**PROBLEM DETAILS**
Go line by line through the entries and show those that hold the string "verkeerscijfers".

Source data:

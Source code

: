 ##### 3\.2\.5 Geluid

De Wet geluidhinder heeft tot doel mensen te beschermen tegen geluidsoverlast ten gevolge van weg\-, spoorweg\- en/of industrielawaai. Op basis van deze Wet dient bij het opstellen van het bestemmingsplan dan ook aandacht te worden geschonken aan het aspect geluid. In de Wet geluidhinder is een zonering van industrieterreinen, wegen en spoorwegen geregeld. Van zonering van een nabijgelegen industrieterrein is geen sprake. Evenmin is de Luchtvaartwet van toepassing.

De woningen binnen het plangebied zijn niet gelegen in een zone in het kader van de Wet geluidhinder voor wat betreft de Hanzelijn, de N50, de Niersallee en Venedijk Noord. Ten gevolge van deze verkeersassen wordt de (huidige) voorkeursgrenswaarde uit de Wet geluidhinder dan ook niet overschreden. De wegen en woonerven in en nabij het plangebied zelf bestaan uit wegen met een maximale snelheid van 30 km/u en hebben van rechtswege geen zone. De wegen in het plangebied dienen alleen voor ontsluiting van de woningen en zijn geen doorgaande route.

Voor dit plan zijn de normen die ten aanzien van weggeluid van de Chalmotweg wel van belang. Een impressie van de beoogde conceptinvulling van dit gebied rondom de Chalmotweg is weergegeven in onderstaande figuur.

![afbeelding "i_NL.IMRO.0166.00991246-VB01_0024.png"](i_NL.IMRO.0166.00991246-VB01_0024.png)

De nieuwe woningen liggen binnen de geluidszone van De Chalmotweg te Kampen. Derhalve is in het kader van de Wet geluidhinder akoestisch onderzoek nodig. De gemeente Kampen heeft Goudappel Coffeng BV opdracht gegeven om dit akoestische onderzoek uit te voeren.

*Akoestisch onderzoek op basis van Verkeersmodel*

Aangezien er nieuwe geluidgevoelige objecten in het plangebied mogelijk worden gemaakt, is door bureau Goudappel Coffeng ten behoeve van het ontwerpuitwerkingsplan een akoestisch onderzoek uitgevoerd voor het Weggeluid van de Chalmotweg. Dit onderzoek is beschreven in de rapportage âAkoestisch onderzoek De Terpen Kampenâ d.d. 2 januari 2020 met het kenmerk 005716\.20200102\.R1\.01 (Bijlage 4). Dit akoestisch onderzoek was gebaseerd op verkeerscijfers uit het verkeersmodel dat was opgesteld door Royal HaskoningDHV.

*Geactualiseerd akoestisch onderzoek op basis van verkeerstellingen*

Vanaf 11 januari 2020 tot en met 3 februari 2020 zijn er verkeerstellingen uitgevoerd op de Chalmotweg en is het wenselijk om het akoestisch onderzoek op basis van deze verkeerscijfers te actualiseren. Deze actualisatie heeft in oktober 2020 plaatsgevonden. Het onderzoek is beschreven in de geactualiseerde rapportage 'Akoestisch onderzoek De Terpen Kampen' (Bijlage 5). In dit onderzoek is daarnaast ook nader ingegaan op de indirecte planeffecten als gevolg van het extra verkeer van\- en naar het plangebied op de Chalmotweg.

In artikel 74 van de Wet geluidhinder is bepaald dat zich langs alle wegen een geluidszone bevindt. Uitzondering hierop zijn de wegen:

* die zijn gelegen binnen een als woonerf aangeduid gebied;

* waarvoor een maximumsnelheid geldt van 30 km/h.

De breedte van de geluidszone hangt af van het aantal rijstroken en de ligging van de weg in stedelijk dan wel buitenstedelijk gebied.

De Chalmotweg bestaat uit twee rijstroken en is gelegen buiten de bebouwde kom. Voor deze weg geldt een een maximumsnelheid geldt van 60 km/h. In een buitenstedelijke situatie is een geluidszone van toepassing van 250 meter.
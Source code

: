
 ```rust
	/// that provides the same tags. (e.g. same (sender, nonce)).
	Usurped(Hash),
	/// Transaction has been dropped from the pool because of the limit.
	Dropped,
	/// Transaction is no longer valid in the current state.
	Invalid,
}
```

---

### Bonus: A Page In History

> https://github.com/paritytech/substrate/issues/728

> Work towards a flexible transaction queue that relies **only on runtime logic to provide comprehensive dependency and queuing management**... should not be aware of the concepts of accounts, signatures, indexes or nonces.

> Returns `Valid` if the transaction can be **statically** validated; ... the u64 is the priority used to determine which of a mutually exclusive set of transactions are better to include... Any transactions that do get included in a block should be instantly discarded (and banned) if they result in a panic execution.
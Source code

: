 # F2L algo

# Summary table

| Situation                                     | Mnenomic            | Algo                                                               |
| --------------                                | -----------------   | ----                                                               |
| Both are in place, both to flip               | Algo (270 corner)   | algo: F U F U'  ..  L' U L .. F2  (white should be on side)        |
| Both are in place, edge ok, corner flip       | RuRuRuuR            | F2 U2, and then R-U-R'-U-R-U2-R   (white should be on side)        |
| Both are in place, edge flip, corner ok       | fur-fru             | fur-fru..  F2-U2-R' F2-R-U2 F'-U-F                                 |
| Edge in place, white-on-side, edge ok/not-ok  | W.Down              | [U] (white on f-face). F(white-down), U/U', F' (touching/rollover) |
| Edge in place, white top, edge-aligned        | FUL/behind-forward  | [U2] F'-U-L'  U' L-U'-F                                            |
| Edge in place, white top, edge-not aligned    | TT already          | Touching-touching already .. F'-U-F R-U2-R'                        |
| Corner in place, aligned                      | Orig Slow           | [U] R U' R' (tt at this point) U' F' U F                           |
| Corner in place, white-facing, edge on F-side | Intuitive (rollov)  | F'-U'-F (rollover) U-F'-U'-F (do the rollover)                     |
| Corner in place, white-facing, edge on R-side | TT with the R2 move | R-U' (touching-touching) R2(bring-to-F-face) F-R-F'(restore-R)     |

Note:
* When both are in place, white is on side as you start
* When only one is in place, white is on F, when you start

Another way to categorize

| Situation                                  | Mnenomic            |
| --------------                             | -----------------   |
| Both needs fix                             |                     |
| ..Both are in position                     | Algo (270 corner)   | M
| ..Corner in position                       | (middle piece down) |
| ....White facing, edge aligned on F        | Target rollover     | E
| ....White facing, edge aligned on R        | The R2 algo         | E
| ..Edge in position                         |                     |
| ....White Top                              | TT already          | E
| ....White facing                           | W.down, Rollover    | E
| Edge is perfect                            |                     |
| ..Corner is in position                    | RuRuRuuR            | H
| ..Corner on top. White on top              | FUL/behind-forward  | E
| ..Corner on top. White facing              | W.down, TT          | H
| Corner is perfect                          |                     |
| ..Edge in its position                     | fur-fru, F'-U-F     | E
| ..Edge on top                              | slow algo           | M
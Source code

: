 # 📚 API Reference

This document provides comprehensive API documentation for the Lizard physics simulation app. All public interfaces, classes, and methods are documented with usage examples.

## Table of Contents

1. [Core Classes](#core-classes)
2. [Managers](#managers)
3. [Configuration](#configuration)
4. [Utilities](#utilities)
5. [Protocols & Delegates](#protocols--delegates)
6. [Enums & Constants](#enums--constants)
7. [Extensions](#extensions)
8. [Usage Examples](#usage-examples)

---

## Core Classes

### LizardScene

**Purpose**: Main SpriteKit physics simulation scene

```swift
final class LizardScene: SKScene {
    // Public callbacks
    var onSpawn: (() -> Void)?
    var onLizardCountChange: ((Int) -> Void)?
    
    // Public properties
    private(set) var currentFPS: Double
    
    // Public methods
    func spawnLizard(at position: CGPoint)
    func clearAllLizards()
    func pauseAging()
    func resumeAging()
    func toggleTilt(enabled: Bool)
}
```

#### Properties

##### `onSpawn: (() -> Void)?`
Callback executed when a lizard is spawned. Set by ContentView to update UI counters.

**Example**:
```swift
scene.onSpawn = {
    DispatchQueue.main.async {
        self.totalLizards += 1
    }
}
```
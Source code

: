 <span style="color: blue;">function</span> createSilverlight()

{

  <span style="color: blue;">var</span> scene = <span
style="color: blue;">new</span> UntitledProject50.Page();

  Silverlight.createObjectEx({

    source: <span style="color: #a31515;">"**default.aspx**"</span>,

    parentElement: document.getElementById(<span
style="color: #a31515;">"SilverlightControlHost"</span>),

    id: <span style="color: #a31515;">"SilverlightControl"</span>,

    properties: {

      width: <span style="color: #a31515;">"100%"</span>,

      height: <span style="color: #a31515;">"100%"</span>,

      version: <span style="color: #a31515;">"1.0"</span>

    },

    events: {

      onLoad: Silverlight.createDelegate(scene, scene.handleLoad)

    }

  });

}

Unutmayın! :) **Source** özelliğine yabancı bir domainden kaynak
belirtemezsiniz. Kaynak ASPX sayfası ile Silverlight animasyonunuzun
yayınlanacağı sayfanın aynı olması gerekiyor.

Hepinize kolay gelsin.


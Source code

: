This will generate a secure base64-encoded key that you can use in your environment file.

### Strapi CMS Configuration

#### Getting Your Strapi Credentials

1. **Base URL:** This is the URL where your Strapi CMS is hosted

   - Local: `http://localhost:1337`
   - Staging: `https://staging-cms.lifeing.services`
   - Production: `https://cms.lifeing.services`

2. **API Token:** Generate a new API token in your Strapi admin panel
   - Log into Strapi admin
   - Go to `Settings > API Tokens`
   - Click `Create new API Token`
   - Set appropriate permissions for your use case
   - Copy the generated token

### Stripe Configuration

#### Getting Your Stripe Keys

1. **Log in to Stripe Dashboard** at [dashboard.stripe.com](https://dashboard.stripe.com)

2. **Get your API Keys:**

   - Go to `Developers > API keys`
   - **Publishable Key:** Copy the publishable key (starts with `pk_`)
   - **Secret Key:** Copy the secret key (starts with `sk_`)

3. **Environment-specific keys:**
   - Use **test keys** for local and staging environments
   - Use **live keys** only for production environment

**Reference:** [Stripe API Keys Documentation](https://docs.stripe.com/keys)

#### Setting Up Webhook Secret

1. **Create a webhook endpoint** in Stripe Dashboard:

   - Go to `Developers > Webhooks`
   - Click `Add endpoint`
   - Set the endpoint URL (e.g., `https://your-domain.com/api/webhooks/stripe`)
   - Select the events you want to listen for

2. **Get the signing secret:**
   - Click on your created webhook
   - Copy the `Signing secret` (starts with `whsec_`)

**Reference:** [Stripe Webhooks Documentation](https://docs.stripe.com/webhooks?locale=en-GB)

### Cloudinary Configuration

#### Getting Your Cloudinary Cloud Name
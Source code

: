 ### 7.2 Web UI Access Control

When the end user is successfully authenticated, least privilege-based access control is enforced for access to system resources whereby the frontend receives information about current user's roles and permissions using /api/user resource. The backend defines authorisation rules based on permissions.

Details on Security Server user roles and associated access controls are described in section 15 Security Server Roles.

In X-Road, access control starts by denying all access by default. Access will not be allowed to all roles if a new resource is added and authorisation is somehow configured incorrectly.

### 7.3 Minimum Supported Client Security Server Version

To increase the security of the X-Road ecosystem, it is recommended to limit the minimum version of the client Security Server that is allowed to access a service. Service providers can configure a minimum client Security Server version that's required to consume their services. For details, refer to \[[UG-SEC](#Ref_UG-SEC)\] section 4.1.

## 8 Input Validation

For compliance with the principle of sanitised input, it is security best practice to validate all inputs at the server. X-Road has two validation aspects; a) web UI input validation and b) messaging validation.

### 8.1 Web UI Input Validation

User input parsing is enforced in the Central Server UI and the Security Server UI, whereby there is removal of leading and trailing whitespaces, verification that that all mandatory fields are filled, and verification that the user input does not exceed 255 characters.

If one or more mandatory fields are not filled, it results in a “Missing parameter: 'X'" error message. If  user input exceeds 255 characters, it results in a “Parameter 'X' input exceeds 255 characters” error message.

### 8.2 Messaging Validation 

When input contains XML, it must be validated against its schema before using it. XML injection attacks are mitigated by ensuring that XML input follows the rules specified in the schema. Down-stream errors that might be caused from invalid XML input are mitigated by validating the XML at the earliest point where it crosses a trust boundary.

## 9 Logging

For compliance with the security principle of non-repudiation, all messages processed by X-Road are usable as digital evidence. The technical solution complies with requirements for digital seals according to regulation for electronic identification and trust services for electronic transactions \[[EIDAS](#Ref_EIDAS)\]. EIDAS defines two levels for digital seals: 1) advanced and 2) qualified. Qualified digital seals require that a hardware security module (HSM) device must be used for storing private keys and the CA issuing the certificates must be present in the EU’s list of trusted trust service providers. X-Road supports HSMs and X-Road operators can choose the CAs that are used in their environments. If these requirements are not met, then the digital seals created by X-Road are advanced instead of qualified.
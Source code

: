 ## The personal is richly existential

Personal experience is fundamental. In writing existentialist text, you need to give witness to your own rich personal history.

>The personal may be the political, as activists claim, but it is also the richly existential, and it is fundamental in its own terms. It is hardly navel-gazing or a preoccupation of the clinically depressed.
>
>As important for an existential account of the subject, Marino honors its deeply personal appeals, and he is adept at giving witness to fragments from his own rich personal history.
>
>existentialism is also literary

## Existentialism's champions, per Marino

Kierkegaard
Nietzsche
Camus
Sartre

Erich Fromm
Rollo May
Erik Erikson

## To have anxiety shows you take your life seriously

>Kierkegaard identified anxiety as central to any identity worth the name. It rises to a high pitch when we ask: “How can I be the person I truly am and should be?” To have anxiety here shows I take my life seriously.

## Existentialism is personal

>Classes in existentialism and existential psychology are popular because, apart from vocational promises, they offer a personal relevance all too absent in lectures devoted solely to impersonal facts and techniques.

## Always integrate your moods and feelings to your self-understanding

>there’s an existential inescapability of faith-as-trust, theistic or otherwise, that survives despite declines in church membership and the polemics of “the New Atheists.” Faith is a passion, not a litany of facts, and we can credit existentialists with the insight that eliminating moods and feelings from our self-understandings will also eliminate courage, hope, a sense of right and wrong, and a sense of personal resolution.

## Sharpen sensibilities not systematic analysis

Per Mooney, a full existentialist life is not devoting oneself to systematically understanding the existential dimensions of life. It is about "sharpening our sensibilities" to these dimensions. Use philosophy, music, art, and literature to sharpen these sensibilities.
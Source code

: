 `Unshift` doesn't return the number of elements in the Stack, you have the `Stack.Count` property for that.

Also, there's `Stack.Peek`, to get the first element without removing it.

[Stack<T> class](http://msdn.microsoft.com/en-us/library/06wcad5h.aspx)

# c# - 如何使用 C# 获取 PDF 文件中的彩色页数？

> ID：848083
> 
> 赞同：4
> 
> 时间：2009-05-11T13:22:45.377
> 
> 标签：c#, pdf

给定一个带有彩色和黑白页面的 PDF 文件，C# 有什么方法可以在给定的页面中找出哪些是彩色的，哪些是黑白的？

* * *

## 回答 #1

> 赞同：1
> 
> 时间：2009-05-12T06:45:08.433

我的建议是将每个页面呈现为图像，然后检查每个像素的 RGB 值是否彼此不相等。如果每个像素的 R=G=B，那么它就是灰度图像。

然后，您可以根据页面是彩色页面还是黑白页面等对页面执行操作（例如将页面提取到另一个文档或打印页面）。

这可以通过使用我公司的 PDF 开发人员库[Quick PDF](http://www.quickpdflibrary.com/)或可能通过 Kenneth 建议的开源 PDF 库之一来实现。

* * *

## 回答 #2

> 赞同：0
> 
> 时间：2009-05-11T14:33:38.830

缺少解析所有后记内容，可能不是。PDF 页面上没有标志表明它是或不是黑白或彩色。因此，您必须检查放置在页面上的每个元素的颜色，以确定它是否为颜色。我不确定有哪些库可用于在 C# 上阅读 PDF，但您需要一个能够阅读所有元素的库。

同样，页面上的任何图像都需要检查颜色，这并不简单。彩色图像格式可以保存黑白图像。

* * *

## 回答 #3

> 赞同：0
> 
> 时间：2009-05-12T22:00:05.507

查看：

**WRITTEN ANSWER**
Aangezien er nieuwe geluidgevoelige objecten in het plangebied mogelijk worden gemaakt, is door bureau Goudappel Coffeng ten behoeve van het ontwerpuitwerkingsplan een akoestisch onderzoek uitgevoerd voor het Weggeluid van de Chalmotweg. Dit onderzoek is beschreven in de rapportage âAkoestisch onderzoek De Terpen Kampenâ d.d. 2 januari 2020 met het kenmerk 005716\.20200102\.R1\.01 (Bijlage 4). Dit akoestisch onderzoek was gebaseerd op verkeerscijfers uit het verkeersmodel dat was opgesteld door Royal HaskoningDHV.
Vanaf 11 januari 2020 tot en met 3 februari 2020 zijn er verkeerstellingen uitgevoerd op de Chalmotweg en is het wenselijk om het akoestisch onderzoek op basis van deze verkeerscijfers te actualiseren. Deze actualisatie heeft in oktober 2020 plaatsgevonden. Het onderzoek is beschreven in de geactualiseerde rapportage 'Akoestisch onderzoek De Terpen Kampen' (Bijlage 5). In dit onderzoek is daarnaast ook nader ingegaan op de indirecte planeffecten als gevolg van het extra verkeer van\- en naar het plangebied op de Chalmotweg.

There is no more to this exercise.